WHAT YOU WILL DO: Your answer should repeat every line of the records below in which the word "Formula" appears.
====== TASK MATERIAL ======
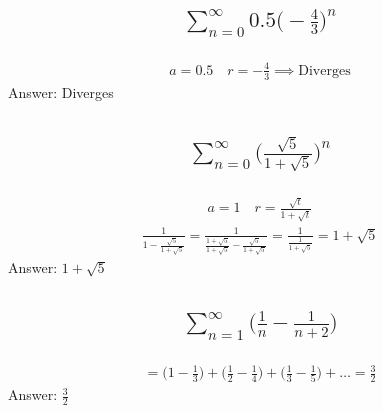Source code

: \documentclass{article}
\begin{document}
\subsection{
	\begin{align*}
		\sum_{n = 0}^{\infty} 0.5 \bigg( -\frac{4}{3} \bigg)^n
	\end{align*}
}
\begin{align*}
	a = 0.5 \quad r = -\frac{4}{3} \implies \text{Diverges}
\end{align*}
Answer: Diverges

\subsection{
	\begin{align*}
		\sum_{n = 0}^{\infty} \bigg( \frac{\sqrt{5}}{1 + \sqrt{5}} \bigg)^n
	\end{align*}
}
\begin{align*}
	a = 1 \quad r = \frac{\sqrt{t}}{1 + \sqrt{t}}
\end{align*}
\begin{align*}
	\frac{1}{1 - \frac{\sqrt{5}}{1 + \sqrt{5}}} = \frac{1}{\frac{1 + \sqrt{5}}{1 + \sqrt{5}} - \frac{\sqrt{5}}{1 + \sqrt{5}}} = \frac{1}{\frac{1}{1 + \sqrt{5}}} = 1 + \sqrt{5}
\end{align*}
Answer: $1 + \sqrt{5}$

\subsection{
	\begin{align*}
		\sum_{n = 1}^{\infty} \bigg( \frac{1}{n} - \frac{1}{n + 2} \bigg)
	\end{align*}
}
\begin{align*}
	= \bigg( 1 - \frac{1}{3} \bigg) + \bigg( \frac{1}{2} - \frac{1}{4} \bigg) + \bigg( \frac{1}{3} - \frac{1}{5} \bigg) + \dots = \frac{3}{2}
\end{align*}
Answer: $\frac{3}{2}$


\end{document}

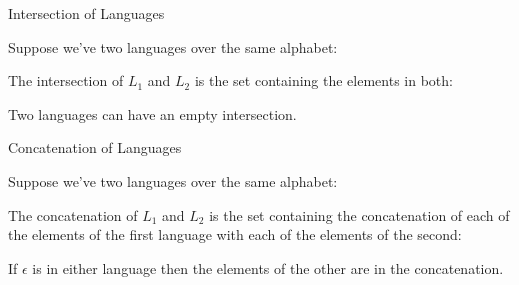 \documentclass{beamer}
\begin{document}
\begin{frame}{Intersection of Languages}

  \vspace{2mm}

  Suppose we've two languages over the same alphabet:


  

  \vspace{2mm}

  The intersection of $L_1$ and $L_2$ is the set containing the elements in both:


  \vspace{2mm}

  Two languages can have an empty intersection.

\end{frame}

\begin{frame}{Concatenation of Languages}

  \vspace{2mm}

  Suppose we've two languages over the same alphabet:


  

  \vspace{2mm}

  The concatenation of $L_1$ and $L_2$ is the set containing the concatenation of each of the elements of the first language with each of the elements of the second:


  \vspace{2mm}

  If $\epsilon$ is in either language then the elements of the other are in the concatenation.

\end{frame}
\end{document}
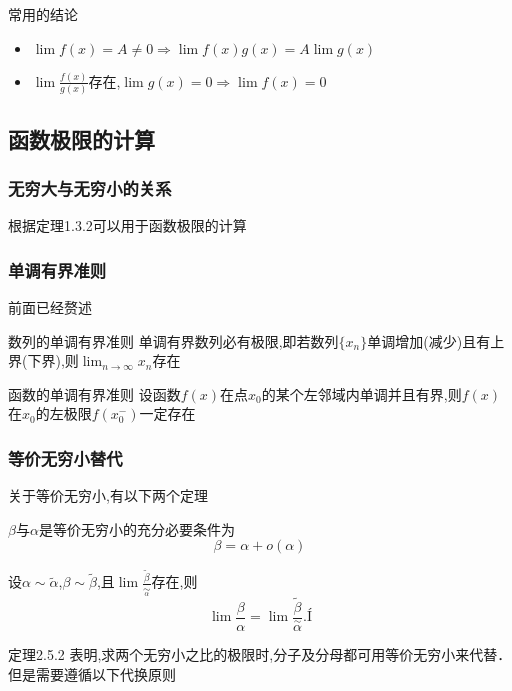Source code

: \documentclass[12pt, a4paper, oneside, UTF8]{ctexbook}  %
\begin{document}
\begin{lemma}{常用的结论}{}
    \begin{itemize}
        \item $\lim f(x)=A \neq 0 \Rightarrow \lim f(x)g(x)=A \lim g(x)$
        \item $\lim \frac{f(x)}{g(x)}$存在,$\lim g(x)=0 \Rightarrow \lim f(x)=0$
    \end{itemize}
\end{lemma}
\subsection{函数极限的计算}
\subsubsection{无穷大与无穷小的关系}
根据定理1.3.2可以用于函数极限的计算
\subsubsection{单调有界准则}
前面已经赘述
\begin{them}{数列的单调有界准则}{}
    单调有界数列必有极限,即若数列$\{x_n\}$单调增加(减少)且有上界(下界),则$\lim_{n \to \infty} x_n$存在
\end{them}

\begin{them}{函数的单调有界准则}{}
    设函数$f(x)$在点$x_0$的某个左邻域内单调并且有界,则$f(x)$在$x_0$的左极限$f(x_0^-)$一定存在
\end{them}
\subsubsection{等价无穷小替代}
关于等价无穷小,有以下两个定理
\begin{them}{}{}
    $\beta$与$\alpha$是等价无穷小的充分必要条件为
    $$
        \beta=\alpha + o(\alpha)
    $$
\end{them}

\begin{them}{}{}
    设$\alpha\sim\widetilde{\alpha}$,$\beta\sim\widetilde{\beta}$,且$\lim\frac{\widetilde{\beta}}{\underset{\alpha}{\operatorname*{\sim}}}$存在,则
    $$
        \lim\frac{\beta}{\alpha}=\lim\frac{\widetilde{\beta}}{\overset{\sim}{\alpha}}.Í
    $$
\end{them}
定理2.5.2 表明,求两个无穷小之比的极限时,分子及分母都可用等价无穷小来代替．但是需要遵循以下代换原则
\end{document}
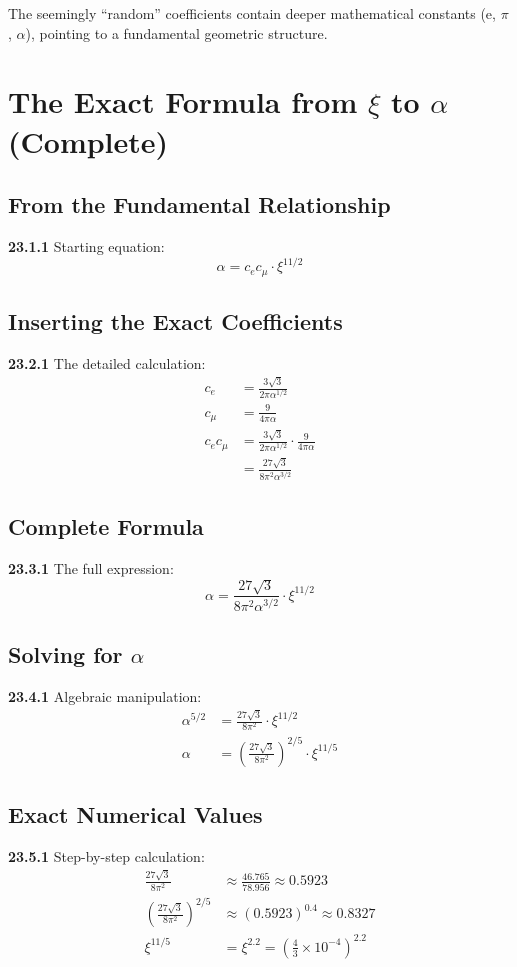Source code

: The seemingly ``random'' coefficients contain deeper mathematical constants (e, $\pi$, $\alpha$), pointing to a fundamental geometric structure.
\section{The Exact Formula from $\xi$ to $\alpha$ (Complete)}

\subsection{From the Fundamental Relationship}
\noindent \textbf{23.1.1} Starting equation:
\begin{equation}
	\alpha = c_e c_\mu \cdot \xi^{11/2}
\end{equation}

\subsection{Inserting the Exact Coefficients}
\noindent \textbf{23.2.1} The detailed calculation:
\begin{align}
	c_e &= \frac{3\sqrt{3}}{2\pi\alpha^{1/2}} \\
	c_\mu &= \frac{9}{4\pi\alpha} \\
	c_e c_\mu &= \frac{3\sqrt{3}}{2\pi\alpha^{1/2}} \cdot \frac{9}{4\pi\alpha} \\
	&= \frac{27\sqrt{3}}{8\pi^2\alpha^{3/2}}
\end{align}

\subsection{Complete Formula}
\noindent \textbf{23.3.1} The full expression:
\begin{equation}
	\alpha = \frac{27\sqrt{3}}{8\pi^2\alpha^{3/2}} \cdot \xi^{11/2}
\end{equation}

\subsection{Solving for $\alpha$}
\noindent \textbf{23.4.1} Algebraic manipulation:
\begin{align}
	\alpha^{5/2} &= \frac{27\sqrt{3}}{8\pi^2} \cdot \xi^{11/2} \\
	\alpha &= \left(\frac{27\sqrt{3}}{8\pi^2}\right)^{2/5} \cdot \xi^{11/5}
\end{align}

\subsection{Exact Numerical Values}
\noindent \textbf{23.5.1} Step-by-step calculation:
\begin{align}
	\frac{27\sqrt{3}}{8\pi^2} &\approx \frac{46.765}{78.956} \approx 0.5923 \\
	\left(\frac{27\sqrt{3}}{8\pi^2}\right)^{2/5} &\approx (0.5923)^{0.4} \approx 0.8327 \\
	\xi^{11/5} &= \xi^{2.2} = \left(\frac{4}{3} \times 10^{-4}\right)^{2.2}
\end{align}

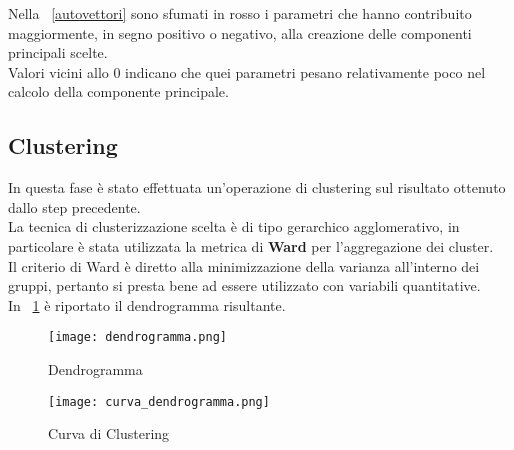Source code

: Nella \figurename~\ref{autovettori} sono sfumati in rosso i parametri che
hanno contribuito maggiormente, in segno positivo o negativo, alla creazione
delle componenti principali scelte.\\
Valori vicini allo 0 indicano che quei parametri pesano relativamente poco nel
calcolo della componente principale.\\

\clearpage
\subsection{Clustering}
In questa fase è stato effettuata un'operazione di clustering sul risultato
ottenuto dallo step precedente.\\
La tecnica di clusterizzazione scelta è di tipo gerarchico agglomerativo,
in particolare è stata utilizzata la metrica di \textbf{Ward} per l'aggregazione
dei cluster.\\
Il criterio di Ward è diretto alla minimizzazione della varianza all’interno dei gruppi,
pertanto si presta bene ad essere utilizzato con variabili quantitative.\\
In \figurename~\ref{dendrogramma} è riportato il dendrogramma risultante.\\

\begin{figure}[!htbp]
	\texttt{[image: dendrogramma.png]}
  \caption{Dendrogramma}
  \label{dendrogramma}
\end{figure}
\clearpage
\begin{figure}[!htbp]
	\texttt{[image: curva\_dendrogramma.png]}
  \caption{Curva di Clustering}
  \label{curva_dendrogramma}
\end{figure}


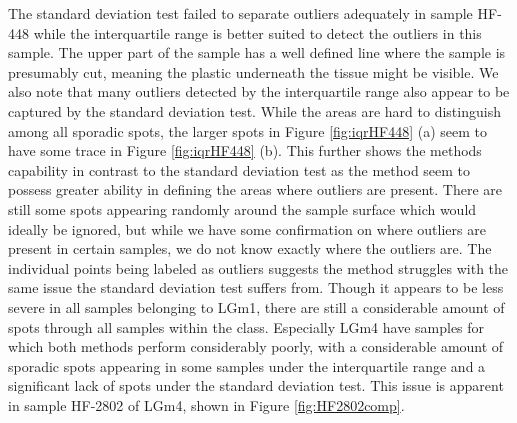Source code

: The standard deviation test failed to separate outliers adequately in sample HF-448 while the interquartile range is better suited to detect the outliers in this sample. The upper part of the sample has a well defined line where the sample is presumably cut, meaning the plastic underneath the tissue might be visible. We also note that many outliers detected by the interquartile range also appear to be captured by the standard deviation test. While the areas are hard to distinguish among all sporadic spots, the larger spots in Figure \ref{fig:iqrHF448} (a) seem to have some trace in Figure \ref{fig:iqrHF448} (b). This further shows the methods capability in contrast to the standard deviation test as the method seem to possess greater ability in defining the areas where outliers are present. There are still some spots appearing randomly around the sample surface which would ideally be ignored, but while we have some confirmation on where outliers are present in certain samples, we do not know exactly where the outliers are. The individual points being labeled as outliers suggests the method struggles with the same issue the standard deviation test suffers from. Though it appears to be less severe in all samples belonging to LGm1, there are still a considerable amount of spots through all samples within the class. Especially LGm4 have samples for which both methods perform considerably poorly, with a considerable amount of sporadic spots appearing in some samples under the interquartile range and a significant lack of spots under the standard deviation test. This issue is apparent in sample HF-2802 of LGm4, shown in Figure \ref{fig:HF2802comp}.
======
ANSWER FOR THIS EXERCISE:
\section{The Exact Formula from $\xi$ to $\alpha$ (Complete)}
\subsection{Complete Formula}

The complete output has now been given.